Efficient network management and orchestration in 5G

The service-oriented architecture has been beneficial in 5G to virtualize the physical network into multiple logical networks or slices, in contrast to the traditional ‘one-size-fitsall’ architecture. Each network slice is an end-to-end virtualized network instance and is dedicated for application-specific service provisioning. Network slicing can be enabled by two complementary technologies – network function virtualization (NFV) and softwaredefined networking (SDN). NFV offers virtualization and flexible management of network functions (NFs) throughout the network, and SDN enables simplified network management by separating the control-plane and user data-plane functionalities. A few academic initiatives have explored efficient schemes for network slice management, while utilizing the benefits of SDN and NFV. However, these approaches face network optimization challenges due to their large decision spaces. They also face scalability issues, since they rely on traditional optimization techniques. Consequently, I aim to address the above issues and challenges by proposing data-driven adaptive algorithms for efficient network management and orchestration in 5G.

Software-defined networking for heterogeneous IoT application

The underlying concept of internet of things (IoT) envisions the ubiquitous connectivity of smart objects through the Internet as a global platform. Such a pervasive IoT network involves a large number of heterogeneous sensors that are expected to generate massive data. Consequently, the network should be flexible and programmable to manage the sensors and the generated data efficiently. However, the current best-effort networking technology suffers from increased capital and operational expenditures, while imposing different challenges in supporting emerging IoT applications, such as smart grid energy management and smart healthcare. The software-defined networking (SDN) technology enables real-time programmability of network devices by decoupling control- and data-planes. Thus, the complexity involved in managing networks is reduced significantly compared to that of the traditional networks. Although different SDN-based approaches exist in the literature, they either focused on the traditional networking issues or are at their infancy to be integrated into fully programmable networks to provide differentiated service provisioning for IoT applications. In this work, I focused on rule-placement and routing strategies to satisfy heterogeneous quality-of-service (QoS) requirements of traffic from sensors and network devices in SDN-enabled end-to-end IoT networks.

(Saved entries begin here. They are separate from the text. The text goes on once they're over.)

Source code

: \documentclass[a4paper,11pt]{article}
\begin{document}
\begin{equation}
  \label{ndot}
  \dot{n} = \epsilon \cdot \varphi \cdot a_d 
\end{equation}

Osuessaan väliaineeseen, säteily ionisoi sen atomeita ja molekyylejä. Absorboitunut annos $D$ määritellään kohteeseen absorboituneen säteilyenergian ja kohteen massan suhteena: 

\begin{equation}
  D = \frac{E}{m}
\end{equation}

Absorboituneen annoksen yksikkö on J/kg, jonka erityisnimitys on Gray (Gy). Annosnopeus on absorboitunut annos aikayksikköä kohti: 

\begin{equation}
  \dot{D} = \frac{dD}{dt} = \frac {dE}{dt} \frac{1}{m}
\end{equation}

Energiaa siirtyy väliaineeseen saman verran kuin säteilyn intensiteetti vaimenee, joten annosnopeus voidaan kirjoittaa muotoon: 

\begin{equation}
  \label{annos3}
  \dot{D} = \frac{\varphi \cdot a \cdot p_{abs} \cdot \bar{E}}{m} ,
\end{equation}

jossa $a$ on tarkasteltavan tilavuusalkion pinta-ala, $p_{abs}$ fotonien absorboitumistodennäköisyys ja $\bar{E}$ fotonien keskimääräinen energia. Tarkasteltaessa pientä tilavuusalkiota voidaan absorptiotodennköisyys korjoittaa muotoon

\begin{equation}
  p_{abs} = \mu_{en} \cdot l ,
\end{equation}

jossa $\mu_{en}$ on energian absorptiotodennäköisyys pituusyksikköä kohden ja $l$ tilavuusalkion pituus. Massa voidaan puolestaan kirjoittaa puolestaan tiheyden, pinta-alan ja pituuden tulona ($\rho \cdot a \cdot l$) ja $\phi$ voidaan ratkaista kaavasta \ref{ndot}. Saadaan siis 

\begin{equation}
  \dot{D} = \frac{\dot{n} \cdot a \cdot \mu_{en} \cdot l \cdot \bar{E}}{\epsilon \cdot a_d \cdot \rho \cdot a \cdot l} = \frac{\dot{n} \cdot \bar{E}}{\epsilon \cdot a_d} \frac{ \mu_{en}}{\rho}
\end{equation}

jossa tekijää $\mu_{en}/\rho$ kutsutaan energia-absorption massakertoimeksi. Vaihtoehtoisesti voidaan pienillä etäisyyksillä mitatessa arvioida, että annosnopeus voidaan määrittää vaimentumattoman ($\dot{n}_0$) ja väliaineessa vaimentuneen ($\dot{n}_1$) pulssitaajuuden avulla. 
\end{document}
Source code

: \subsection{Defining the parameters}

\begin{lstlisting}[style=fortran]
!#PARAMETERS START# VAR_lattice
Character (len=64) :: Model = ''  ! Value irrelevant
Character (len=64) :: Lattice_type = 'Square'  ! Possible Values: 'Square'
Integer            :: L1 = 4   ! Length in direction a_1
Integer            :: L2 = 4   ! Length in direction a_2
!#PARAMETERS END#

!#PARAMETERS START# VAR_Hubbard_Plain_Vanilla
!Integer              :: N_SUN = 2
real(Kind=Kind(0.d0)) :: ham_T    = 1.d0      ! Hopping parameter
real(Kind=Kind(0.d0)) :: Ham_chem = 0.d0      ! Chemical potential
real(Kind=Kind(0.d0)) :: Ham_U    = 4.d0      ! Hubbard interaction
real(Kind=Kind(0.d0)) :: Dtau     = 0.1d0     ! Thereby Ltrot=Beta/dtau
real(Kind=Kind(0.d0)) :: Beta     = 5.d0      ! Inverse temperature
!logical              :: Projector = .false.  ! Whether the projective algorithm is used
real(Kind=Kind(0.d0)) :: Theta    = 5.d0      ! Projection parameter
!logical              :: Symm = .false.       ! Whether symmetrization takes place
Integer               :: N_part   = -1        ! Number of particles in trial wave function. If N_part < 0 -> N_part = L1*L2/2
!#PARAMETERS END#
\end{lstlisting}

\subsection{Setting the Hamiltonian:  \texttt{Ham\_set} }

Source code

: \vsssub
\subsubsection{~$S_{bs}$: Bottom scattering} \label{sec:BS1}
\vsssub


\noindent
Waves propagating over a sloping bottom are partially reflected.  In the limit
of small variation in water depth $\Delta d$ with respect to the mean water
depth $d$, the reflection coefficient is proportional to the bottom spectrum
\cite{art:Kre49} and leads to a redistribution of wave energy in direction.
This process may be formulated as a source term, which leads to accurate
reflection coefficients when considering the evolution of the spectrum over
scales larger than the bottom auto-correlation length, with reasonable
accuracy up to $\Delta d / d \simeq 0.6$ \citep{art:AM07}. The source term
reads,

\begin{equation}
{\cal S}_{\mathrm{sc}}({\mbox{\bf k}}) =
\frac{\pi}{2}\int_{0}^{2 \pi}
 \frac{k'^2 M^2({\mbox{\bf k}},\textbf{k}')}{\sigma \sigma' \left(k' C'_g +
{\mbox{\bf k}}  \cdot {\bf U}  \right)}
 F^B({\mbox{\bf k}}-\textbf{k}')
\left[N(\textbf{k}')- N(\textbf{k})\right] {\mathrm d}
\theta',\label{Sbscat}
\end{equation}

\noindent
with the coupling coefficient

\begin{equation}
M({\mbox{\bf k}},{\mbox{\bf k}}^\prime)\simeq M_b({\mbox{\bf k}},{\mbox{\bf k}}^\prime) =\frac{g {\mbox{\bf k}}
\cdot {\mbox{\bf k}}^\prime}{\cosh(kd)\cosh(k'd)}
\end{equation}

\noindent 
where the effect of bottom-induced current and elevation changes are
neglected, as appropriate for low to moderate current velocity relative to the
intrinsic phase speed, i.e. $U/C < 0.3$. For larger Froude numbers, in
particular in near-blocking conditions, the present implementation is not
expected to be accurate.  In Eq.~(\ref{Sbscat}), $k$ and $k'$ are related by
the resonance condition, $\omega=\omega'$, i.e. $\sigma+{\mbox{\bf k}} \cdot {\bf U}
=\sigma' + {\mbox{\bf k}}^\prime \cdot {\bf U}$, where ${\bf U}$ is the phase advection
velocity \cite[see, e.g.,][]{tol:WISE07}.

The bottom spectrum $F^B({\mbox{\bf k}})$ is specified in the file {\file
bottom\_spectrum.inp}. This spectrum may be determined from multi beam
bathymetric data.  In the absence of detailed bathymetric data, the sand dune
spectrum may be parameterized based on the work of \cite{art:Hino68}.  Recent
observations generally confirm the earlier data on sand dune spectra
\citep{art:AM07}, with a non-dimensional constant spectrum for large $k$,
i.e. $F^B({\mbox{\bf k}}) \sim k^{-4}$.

Dynamic pricing and energy management in smart grid

A smart grid is characterized by a combination of an underlay electricity network, and an overlay communication network. The underlay electricity network is divided into smallscale power grids, known as micro-grids, which distribute electricity to the end-users in the form of renewable and non-renewable energy sources. The implementation of self-generated energy sources at the customers’ end may be useful for cost-effective energy consumption. Therefore, in this work, I studied the impact of introducing the implementation of storage and self-generated energy sources at the customers’ end. Further, the overlay communication network plays an important role in exchanging real-time information between the utility provider and the customers. However, in the communication network, the occurrence of packet loss and information propagation delay is imminent. Consequently, I proposed a real-time energy demand prediction scheme from customers in the presence of packet loss in the smart grid communication network. We also propose a dynamic pricing scheme to maintain real-time supply-demand curve in the presence of plug-in hybrid electric vehicles (PHEVs).